[Opening THE DATA section]
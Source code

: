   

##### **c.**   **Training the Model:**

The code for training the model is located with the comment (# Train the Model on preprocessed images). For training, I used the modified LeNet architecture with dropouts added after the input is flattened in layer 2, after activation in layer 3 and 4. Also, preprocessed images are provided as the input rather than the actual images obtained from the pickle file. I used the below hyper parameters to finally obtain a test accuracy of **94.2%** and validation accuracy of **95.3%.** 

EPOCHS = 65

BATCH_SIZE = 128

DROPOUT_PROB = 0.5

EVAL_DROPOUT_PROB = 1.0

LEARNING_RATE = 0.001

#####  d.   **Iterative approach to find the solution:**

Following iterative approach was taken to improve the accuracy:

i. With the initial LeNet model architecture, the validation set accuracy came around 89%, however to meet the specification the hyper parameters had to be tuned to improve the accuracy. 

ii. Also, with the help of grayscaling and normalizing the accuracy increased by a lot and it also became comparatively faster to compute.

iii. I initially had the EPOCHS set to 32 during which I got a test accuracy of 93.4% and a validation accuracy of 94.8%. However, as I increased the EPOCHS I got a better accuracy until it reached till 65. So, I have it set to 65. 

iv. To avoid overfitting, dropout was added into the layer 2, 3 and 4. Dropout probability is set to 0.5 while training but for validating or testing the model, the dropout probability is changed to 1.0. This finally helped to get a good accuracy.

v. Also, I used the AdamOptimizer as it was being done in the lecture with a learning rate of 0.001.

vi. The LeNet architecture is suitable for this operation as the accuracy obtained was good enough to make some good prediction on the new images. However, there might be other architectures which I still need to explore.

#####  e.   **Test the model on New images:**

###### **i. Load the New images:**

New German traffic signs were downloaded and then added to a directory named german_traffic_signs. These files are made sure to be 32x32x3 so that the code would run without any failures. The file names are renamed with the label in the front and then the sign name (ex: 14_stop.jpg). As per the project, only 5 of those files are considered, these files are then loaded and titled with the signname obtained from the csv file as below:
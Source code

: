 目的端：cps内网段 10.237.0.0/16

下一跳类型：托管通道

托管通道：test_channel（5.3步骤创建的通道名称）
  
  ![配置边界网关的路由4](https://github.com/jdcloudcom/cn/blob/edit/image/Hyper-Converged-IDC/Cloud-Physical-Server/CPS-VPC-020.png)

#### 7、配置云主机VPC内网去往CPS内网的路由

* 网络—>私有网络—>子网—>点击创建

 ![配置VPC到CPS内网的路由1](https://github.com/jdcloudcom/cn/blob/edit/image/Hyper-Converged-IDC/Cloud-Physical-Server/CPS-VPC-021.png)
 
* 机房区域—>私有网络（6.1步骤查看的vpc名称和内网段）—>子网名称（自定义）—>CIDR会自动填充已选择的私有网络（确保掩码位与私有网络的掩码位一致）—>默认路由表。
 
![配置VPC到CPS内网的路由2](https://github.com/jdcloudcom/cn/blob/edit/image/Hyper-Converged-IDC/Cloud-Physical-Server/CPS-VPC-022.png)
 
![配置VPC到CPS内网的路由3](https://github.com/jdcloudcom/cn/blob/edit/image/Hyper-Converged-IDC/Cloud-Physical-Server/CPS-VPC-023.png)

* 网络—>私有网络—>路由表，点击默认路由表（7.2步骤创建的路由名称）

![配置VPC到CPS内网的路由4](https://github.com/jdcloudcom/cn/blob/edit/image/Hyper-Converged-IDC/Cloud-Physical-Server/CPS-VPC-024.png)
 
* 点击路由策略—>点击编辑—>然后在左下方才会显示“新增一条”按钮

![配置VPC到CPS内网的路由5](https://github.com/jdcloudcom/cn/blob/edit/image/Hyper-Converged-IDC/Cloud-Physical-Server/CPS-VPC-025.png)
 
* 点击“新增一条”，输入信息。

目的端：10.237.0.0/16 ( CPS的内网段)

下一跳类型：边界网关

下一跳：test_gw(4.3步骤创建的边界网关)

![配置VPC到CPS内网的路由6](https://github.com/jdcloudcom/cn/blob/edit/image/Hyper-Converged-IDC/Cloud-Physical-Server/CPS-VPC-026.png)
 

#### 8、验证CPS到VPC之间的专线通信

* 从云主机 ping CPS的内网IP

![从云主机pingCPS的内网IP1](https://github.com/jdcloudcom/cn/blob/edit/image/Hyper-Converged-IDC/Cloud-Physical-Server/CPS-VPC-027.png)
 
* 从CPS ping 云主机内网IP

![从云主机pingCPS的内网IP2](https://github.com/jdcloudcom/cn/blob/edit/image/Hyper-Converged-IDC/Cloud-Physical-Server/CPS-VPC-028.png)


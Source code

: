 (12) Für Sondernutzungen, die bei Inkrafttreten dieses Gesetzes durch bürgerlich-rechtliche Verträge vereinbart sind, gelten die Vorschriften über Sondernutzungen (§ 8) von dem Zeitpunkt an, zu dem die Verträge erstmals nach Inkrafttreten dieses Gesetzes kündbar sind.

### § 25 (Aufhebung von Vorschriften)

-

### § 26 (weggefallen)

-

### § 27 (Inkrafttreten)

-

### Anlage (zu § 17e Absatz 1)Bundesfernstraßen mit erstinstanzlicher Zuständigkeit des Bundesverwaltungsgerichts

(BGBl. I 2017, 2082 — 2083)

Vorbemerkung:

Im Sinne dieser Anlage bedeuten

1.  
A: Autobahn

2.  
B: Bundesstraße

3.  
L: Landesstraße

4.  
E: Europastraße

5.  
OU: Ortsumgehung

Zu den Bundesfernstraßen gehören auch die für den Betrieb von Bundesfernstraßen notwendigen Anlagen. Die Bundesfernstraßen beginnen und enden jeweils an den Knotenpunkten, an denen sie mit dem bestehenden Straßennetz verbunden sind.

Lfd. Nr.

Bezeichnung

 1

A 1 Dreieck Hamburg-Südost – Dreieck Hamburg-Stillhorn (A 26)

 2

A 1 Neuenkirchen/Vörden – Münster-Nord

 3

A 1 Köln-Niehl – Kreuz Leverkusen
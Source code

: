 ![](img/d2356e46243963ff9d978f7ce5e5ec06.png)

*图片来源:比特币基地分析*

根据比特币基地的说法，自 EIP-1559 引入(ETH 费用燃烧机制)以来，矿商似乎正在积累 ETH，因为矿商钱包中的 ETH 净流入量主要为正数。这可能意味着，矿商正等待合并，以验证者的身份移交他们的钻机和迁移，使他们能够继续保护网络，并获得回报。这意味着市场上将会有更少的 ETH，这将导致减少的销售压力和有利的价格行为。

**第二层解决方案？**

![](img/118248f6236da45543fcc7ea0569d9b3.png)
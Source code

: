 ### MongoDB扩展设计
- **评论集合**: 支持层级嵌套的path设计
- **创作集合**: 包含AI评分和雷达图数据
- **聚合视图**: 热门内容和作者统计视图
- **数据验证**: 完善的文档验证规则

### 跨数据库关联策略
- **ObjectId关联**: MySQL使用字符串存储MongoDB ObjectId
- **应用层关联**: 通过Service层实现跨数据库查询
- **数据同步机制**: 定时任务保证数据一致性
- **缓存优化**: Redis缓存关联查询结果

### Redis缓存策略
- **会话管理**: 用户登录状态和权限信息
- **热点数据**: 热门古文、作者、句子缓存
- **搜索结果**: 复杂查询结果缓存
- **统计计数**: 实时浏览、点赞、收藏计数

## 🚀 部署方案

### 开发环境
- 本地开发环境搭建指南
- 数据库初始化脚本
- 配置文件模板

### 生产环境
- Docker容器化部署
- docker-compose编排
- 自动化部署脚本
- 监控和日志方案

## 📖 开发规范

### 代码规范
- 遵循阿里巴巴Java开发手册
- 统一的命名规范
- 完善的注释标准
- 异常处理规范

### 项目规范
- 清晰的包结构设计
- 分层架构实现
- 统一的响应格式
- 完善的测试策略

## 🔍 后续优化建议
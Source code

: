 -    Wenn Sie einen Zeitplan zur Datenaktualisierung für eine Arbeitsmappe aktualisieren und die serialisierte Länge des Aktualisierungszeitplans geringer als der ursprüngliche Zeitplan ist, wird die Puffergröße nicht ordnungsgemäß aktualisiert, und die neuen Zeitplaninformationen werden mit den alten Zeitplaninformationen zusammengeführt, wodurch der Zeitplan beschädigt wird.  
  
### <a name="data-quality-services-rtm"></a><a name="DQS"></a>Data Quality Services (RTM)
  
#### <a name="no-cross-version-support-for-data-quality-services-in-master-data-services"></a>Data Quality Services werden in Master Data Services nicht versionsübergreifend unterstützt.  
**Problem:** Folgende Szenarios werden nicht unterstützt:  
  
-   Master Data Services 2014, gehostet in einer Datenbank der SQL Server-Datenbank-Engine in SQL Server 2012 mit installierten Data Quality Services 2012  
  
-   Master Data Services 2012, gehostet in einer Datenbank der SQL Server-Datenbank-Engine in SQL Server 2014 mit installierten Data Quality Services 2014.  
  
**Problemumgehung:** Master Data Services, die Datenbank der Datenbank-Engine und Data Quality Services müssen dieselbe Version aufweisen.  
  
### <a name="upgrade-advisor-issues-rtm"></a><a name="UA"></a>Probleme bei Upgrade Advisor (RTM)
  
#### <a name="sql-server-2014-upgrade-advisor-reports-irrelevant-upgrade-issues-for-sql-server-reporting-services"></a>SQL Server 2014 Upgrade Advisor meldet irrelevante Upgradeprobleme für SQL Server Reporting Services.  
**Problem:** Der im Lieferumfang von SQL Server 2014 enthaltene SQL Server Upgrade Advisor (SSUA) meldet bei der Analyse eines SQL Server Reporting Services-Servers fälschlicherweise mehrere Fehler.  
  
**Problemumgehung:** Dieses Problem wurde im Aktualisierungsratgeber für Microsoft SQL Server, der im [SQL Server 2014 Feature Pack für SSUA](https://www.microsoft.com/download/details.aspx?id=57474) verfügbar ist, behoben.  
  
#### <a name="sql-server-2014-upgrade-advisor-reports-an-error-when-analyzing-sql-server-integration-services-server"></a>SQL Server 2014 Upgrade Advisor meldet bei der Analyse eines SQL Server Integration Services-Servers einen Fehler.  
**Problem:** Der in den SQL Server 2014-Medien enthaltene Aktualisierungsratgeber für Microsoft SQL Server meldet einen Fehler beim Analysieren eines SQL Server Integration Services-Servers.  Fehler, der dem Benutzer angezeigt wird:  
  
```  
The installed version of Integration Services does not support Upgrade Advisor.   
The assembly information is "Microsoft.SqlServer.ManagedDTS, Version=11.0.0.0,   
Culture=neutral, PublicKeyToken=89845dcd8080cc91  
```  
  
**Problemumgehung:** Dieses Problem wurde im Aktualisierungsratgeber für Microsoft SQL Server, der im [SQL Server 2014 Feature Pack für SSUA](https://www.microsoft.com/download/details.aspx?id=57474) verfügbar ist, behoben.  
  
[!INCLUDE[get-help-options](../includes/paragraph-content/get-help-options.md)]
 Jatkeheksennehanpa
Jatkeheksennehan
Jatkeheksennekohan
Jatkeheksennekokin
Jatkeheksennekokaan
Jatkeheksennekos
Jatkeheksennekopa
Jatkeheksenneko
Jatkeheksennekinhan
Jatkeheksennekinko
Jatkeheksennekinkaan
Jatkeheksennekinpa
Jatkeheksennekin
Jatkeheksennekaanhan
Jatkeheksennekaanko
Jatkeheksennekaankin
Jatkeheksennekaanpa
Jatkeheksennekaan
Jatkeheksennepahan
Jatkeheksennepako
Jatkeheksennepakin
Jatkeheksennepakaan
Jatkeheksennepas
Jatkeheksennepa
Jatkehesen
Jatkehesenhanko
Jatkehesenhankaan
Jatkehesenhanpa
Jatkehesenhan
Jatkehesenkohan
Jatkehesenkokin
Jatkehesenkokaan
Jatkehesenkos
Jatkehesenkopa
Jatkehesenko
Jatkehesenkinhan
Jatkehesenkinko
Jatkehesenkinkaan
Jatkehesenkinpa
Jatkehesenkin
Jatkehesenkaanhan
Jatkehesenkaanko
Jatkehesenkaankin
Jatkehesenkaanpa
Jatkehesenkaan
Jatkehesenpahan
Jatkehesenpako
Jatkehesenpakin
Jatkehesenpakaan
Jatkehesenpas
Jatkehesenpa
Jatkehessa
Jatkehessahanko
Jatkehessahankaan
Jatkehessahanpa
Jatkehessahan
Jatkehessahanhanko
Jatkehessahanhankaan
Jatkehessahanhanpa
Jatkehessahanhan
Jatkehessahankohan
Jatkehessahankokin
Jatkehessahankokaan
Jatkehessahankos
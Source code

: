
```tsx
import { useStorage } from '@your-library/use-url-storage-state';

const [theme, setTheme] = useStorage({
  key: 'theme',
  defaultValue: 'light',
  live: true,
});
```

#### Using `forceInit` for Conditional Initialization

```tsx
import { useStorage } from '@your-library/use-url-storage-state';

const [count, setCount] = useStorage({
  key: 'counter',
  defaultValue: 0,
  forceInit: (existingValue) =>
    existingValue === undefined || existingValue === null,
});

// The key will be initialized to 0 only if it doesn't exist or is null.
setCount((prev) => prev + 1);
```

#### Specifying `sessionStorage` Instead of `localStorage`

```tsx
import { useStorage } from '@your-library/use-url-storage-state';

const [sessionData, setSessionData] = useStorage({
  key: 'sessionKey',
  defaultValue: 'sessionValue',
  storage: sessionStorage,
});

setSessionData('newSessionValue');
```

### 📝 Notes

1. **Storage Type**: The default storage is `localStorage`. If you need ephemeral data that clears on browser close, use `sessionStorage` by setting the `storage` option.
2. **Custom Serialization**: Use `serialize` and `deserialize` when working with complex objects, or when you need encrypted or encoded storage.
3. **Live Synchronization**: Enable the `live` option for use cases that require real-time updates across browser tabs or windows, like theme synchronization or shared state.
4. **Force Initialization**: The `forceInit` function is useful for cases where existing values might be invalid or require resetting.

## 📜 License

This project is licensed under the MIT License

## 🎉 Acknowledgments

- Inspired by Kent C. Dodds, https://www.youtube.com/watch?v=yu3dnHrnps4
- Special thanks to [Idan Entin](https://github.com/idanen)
[Closing THE DATA section]
**WHAT NEEDS TO BE DONE**
Taking the entries above, restate exactly those lines that fall between the line with "dieselbe Version aufweisen." and the line with "Services-Servers einen Fehler.", keeping both of those lines too.

**WRITTEN ANSWER**
**Problemumgehung:** Master Data Services, die Datenbank der Datenbank-Engine und Data Quality Services müssen dieselbe Version aufweisen.  
  
### <a name="upgrade-advisor-issues-rtm"></a><a name="UA"></a>Probleme bei Upgrade Advisor (RTM)
  
#### <a name="sql-server-2014-upgrade-advisor-reports-irrelevant-upgrade-issues-for-sql-server-reporting-services"></a>SQL Server 2014 Upgrade Advisor meldet irrelevante Upgradeprobleme für SQL Server Reporting Services.  
**Problem:** Der im Lieferumfang von SQL Server 2014 enthaltene SQL Server Upgrade Advisor (SSUA) meldet bei der Analyse eines SQL Server Reporting Services-Servers fälschlicherweise mehrere Fehler.  
  
**Problemumgehung:** Dieses Problem wurde im Aktualisierungsratgeber für Microsoft SQL Server, der im [SQL Server 2014 Feature Pack für SSUA](https://www.microsoft.com/download/details.aspx?id=57474) verfügbar ist, behoben.  
  
#### <a name="sql-server-2014-upgrade-advisor-reports-an-error-when-analyzing-sql-server-integration-services-server"></a>SQL Server 2014 Upgrade Advisor meldet bei der Analyse eines SQL Server Integration Services-Servers einen Fehler.  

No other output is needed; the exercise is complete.